Records for processing:
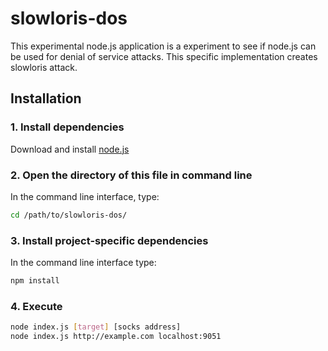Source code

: slowloris-dos
=============

This experimental node.js application is a experiment to see if node.js can be used for denial of service attacks. This specific implementation creates slowloris attack.

## Installation

### 1. Install dependencies
Download and install [node.js](http://nodejs.org/download/)

### 2. Open the directory of this file in command line
In the command line interface, type:

```bash
cd /path/to/slowloris-dos/
```

### 3. Install project-specific dependencies
In the command line interface type:

```bash
npm install
```

### 4. Execute

```bash
node index.js [target] [socks address]
node index.js http://example.com localhost:9051
```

Required work: Please return every line in the data that includes the string "command".

Exercise output:
### 2. Open the directory of this file in command line
In the command line interface, type:
In the command line interface type:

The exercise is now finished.